++++ RECORDS FOR PROCESSING

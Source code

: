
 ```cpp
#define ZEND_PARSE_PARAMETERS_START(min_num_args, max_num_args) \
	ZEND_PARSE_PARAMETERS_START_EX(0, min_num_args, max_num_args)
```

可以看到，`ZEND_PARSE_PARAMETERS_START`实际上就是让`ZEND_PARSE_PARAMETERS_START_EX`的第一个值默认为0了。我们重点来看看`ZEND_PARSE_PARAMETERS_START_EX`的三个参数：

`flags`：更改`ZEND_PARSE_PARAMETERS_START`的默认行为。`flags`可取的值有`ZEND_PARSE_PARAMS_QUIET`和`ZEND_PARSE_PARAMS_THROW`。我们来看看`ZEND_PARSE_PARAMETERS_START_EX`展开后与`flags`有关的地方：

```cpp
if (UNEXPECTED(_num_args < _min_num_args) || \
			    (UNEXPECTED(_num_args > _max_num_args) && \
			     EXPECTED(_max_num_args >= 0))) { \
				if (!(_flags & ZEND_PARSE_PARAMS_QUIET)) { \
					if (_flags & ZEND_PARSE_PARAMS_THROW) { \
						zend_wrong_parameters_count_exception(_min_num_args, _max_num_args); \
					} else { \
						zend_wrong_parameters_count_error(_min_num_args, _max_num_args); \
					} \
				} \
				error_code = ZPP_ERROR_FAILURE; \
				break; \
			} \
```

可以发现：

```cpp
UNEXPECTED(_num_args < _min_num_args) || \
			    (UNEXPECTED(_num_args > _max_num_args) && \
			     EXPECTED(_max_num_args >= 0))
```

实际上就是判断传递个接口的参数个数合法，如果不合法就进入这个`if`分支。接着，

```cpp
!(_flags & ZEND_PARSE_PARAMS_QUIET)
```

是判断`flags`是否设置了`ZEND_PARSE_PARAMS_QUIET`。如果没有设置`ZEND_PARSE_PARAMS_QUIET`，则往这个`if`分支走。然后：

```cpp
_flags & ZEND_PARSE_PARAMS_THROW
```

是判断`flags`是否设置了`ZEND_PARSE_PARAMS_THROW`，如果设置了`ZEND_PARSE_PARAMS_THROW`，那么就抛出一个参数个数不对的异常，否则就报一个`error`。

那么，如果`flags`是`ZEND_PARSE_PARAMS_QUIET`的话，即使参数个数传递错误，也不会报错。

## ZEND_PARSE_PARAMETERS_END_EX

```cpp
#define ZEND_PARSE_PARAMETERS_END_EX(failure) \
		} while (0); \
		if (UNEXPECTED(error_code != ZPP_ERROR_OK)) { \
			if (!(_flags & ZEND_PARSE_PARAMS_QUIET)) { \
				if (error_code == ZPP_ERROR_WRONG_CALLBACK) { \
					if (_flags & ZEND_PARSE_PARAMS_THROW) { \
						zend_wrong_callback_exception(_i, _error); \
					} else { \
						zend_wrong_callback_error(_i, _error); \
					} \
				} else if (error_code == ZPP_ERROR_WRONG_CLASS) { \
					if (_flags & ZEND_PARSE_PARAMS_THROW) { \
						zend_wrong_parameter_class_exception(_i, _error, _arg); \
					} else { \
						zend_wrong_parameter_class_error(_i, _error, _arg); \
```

++++++++

- _TASK PROMPT_
Every entry shown above should be transcribed without alteration.

- _RESULT_
Source code

:
 ```cpp
#define ZEND_PARSE_PARAMETERS_START(min_num_args, max_num_args) \
	ZEND_PARSE_PARAMETERS_START_EX(0, min_num_args, max_num_args)
```

可以看到，`ZEND_PARSE_PARAMETERS_START`实际上就是让`ZEND_PARSE_PARAMETERS_START_EX`的第一个值默认为0了。我们重点来看看`ZEND_PARSE_PARAMETERS_START_EX`的三个参数：

`flags`：更改`ZEND_PARSE_PARAMETERS_START`的默认行为。`flags`可取的值有`ZEND_PARSE_PARAMS_QUIET`和`ZEND_PARSE_PARAMS_THROW`。我们来看看`ZEND_PARSE_PARAMETERS_START_EX`展开后与`flags`有关的地方：

```cpp
if (UNEXPECTED(_num_args < _min_num_args) || \
			    (UNEXPECTED(_num_args > _max_num_args) && \
			     EXPECTED(_max_num_args >= 0))) { \
				if (!(_flags & ZEND_PARSE_PARAMS_QUIET)) { \
					if (_flags & ZEND_PARSE_PARAMS_THROW) { \
						zend_wrong_parameters_count_exception(_min_num_args, _max_num_args); \
					} else { \
						zend_wrong_parameters_count_error(_min_num_args, _max_num_args); \
					} \
				} \
				error_code = ZPP_ERROR_FAILURE; \
				break; \
			} \
```

可以发现：

```cpp
UNEXPECTED(_num_args < _min_num_args) || \
			    (UNEXPECTED(_num_args > _max_num_args) && \
			     EXPECTED(_max_num_args >= 0))
```

实际上就是判断传递个接口的参数个数合法，如果不合法就进入这个`if`分支。接着，

```cpp
!(_flags & ZEND_PARSE_PARAMS_QUIET)
```

是判断`flags`是否设置了`ZEND_PARSE_PARAMS_QUIET`。如果没有设置`ZEND_PARSE_PARAMS_QUIET`，则往这个`if`分支走。然后：

```cpp
_flags & ZEND_PARSE_PARAMS_THROW
```

是判断`flags`是否设置了`ZEND_PARSE_PARAMS_THROW`，如果设置了`ZEND_PARSE_PARAMS_THROW`，那么就抛出一个参数个数不对的异常，否则就报一个`error`。

那么，如果`flags`是`ZEND_PARSE_PARAMS_QUIET`的话，即使参数个数传递错误，也不会报错。

## ZEND_PARSE_PARAMETERS_END_EX

```cpp
#define ZEND_PARSE_PARAMETERS_END_EX(failure) \
		} while (0); \
		if (UNEXPECTED(error_code != ZPP_ERROR_OK)) { \
			if (!(_flags & ZEND_PARSE_PARAMS_QUIET)) { \
				if (error_code == ZPP_ERROR_WRONG_CALLBACK) { \
					if (_flags & ZEND_PARSE_PARAMS_THROW) { \
						zend_wrong_callback_exception(_i, _error); \
					} else { \
						zend_wrong_callback_error(_i, _error); \
					} \
				} else if (error_code == ZPP_ERROR_WRONG_CLASS) { \
					if (_flags & ZEND_PARSE_PARAMS_THROW) { \
						zend_wrong_parameter_class_exception(_i, _error, _arg); \
					} else { \
						zend_wrong_parameter_class_error(_i, _error, _arg); \
```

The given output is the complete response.